In the north, Etosha National Park is Namibia’s unmissable wildlife destination. During the dry season, when water is scarce, the park’s animals gather around waterholes making game viewing as easy as parking your car in the right spot.
Along with herds of springbok, zebra, and blue wildebeest, you’ll see plenty of elephants and lions and, if you’re lucky, cheetahs.
You’ll also see desert animals such as oryx, meerkat, ostrich, and bat-eared foxes.
The park is the best place in Africa to spot black rhinos, while black-faced impala and Damara dik-dik are two other remarkable species. They’re only found in one other place – across the border in Angola.
Wildlife surrounding Etosha National Park
To the south of Etosha, Waterberg Plateau Park is home to some rare species, such as sable and roan antelope and black and white rhino, and Namibia’s only breeding colony of Cape Vultures.
Wildlife in Damaraland
Among the rugged mountains of Damaraland, in Namibia’s northwest, are free-roaming populations of desert elephants (which are incredibly rare – the only other place in the world you’ll find them is Mali) and desert-adapted black rhinos and lions.
Namibia’s most rewarding wildlife experiences include tracking black rhinos and elephants against spectacular desert backdrops.

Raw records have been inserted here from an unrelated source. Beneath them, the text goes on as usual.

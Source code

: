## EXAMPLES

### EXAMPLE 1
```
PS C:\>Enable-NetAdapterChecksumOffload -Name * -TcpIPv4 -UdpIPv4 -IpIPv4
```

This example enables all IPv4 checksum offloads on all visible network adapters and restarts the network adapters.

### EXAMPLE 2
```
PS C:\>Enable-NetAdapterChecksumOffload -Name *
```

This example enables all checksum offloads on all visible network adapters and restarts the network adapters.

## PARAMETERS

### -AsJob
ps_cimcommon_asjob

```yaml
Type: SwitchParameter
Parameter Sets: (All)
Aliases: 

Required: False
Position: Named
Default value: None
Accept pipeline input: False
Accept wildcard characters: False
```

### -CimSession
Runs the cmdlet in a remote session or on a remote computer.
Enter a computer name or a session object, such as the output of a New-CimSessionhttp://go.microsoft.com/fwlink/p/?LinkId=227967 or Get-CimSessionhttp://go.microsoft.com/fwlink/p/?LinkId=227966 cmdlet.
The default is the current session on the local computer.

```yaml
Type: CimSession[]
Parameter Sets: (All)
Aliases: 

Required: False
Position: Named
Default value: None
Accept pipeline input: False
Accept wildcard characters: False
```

Wildlife in the Zambezi Region of Namibia
In far north-eastern Namibia, the Zambezi Region (formerly known as the Caprivi Strip) offers a different wildlife experience to the rest of the country, thanks to its heavy summer rainfall, rivers, and water sources.
This is where you can see hippos and crocodiles, and it’s one of the only places in the country where buffalo occur. A highlight of the Zambezi Region is water-based wildlife viewing from boats or a mokoro (traditional dug-out canoe).

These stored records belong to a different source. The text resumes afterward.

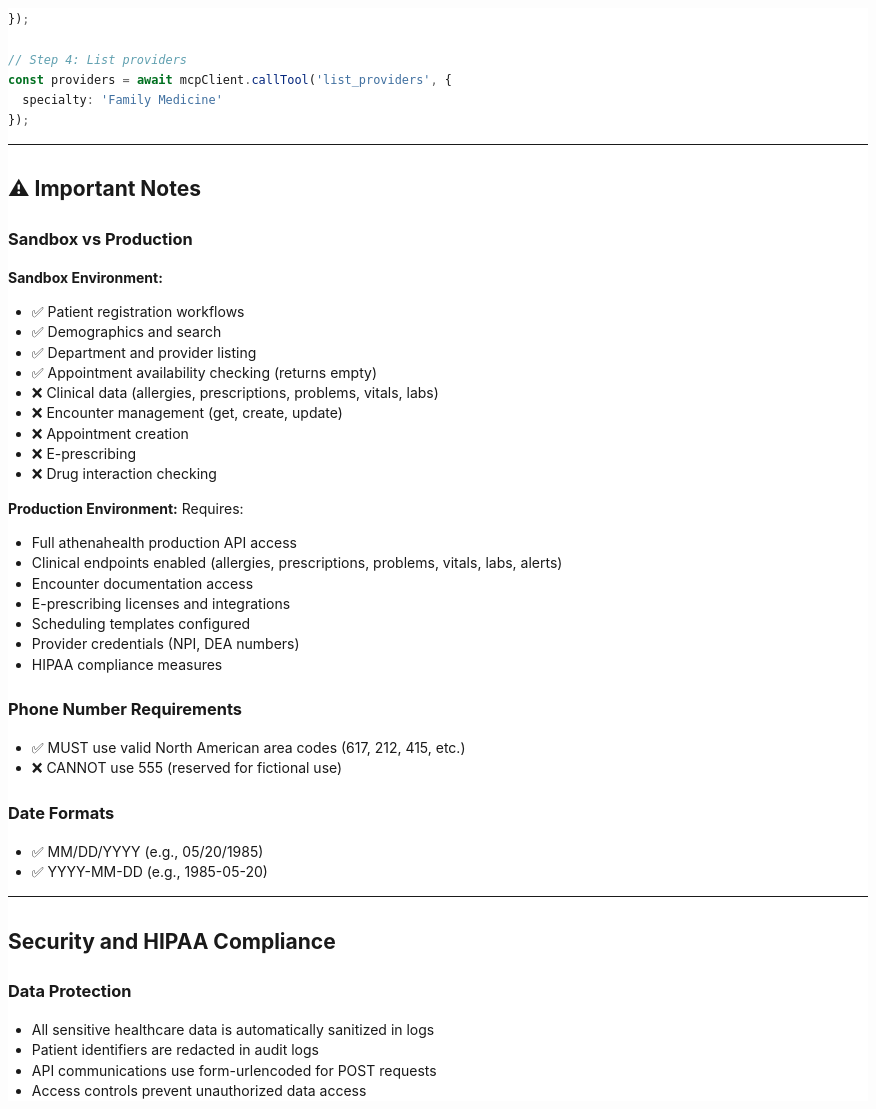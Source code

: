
 ```typescript
});

// Step 4: List providers
const providers = await mcpClient.callTool('list_providers', {
  specialty: 'Family Medicine'
});
```

---

## ⚠️ Important Notes

### Sandbox vs Production

**Sandbox Environment:**
- ✅ Patient registration workflows
- ✅ Demographics and search
- ✅ Department and provider listing
- ✅ Appointment availability checking (returns empty)
- ❌ Clinical data (allergies, prescriptions, problems, vitals, labs)
- ❌ Encounter management (get, create, update)
- ❌ Appointment creation
- ❌ E-prescribing
- ❌ Drug interaction checking

**Production Environment:**
Requires:
- Full athenahealth production API access
- Clinical endpoints enabled (allergies, prescriptions, problems, vitals, labs, alerts)
- Encounter documentation access
- E-prescribing licenses and integrations
- Scheduling templates configured
- Provider credentials (NPI, DEA numbers)
- HIPAA compliance measures

### Phone Number Requirements
- ✅ MUST use valid North American area codes (617, 212, 415, etc.)
- ❌ CANNOT use 555 (reserved for fictional use)

### Date Formats
- ✅ MM/DD/YYYY (e.g., 05/20/1985)
- ✅ YYYY-MM-DD (e.g., 1985-05-20)

---

## Security and HIPAA Compliance

### Data Protection
- All sensitive healthcare data is automatically sanitized in logs
- Patient identifiers are redacted in audit logs
- API communications use form-urlencoded for POST requests
- Access controls prevent unauthorized data access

Wildlife on the Skeleton Coast of Namibia
Stretching along Namibia’s northern coastline, the Skeleton Coast National Park has one of the world’s largest breeding colonies of Cape fur seals at the Cape Cross Seal Reserve.
There are around 100,000 seals here year-round, and if you visit the reserve in November and December, you’ll see their tiny pups – and perhaps a stalking jackal.

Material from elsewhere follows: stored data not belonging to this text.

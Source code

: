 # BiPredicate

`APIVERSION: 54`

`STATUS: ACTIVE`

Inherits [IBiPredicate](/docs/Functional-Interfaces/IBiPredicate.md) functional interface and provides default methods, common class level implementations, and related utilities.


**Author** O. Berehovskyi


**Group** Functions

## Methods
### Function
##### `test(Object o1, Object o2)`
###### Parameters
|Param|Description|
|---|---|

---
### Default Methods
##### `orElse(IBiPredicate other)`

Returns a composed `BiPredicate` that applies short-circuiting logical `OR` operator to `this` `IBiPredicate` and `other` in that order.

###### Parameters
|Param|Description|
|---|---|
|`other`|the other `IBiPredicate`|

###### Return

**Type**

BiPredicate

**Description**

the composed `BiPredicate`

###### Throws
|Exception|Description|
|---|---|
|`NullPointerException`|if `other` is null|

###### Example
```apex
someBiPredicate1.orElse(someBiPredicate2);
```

Wildlife in Central Namibia
In central Namibia, there’s marine wildlife to see from a boat and kayaking trips from Walvis Bay to spot seals, whales, and dolphins.
Central Namibia also has two places to take part in animal tracking. Search for cheetahs and leopards at Okonjima Nature Reserve near Otjiwarongo and track rare and extremely elusive pangolins at Erindi Private Game Reserve.
Wildlife in Southern Namibia
Southern Namibia isn’t a prime big-game region. However, if you want to see the animals of the Namib Desert (oryx, springbok, kudu, zebra, giraffe, hartebeest, leopard, hyena, jackal, and fox), the NamibRand Nature Reserve, a vast conservation area with spectacular scenery and a low density of visitors, is your best bet.
An unusual wildlife highlight of southern Namibia is the herd of around 150 wild horses that roam freely in the desert between Aus and Lüderitz – the world’s only desert-dwelling wild horses.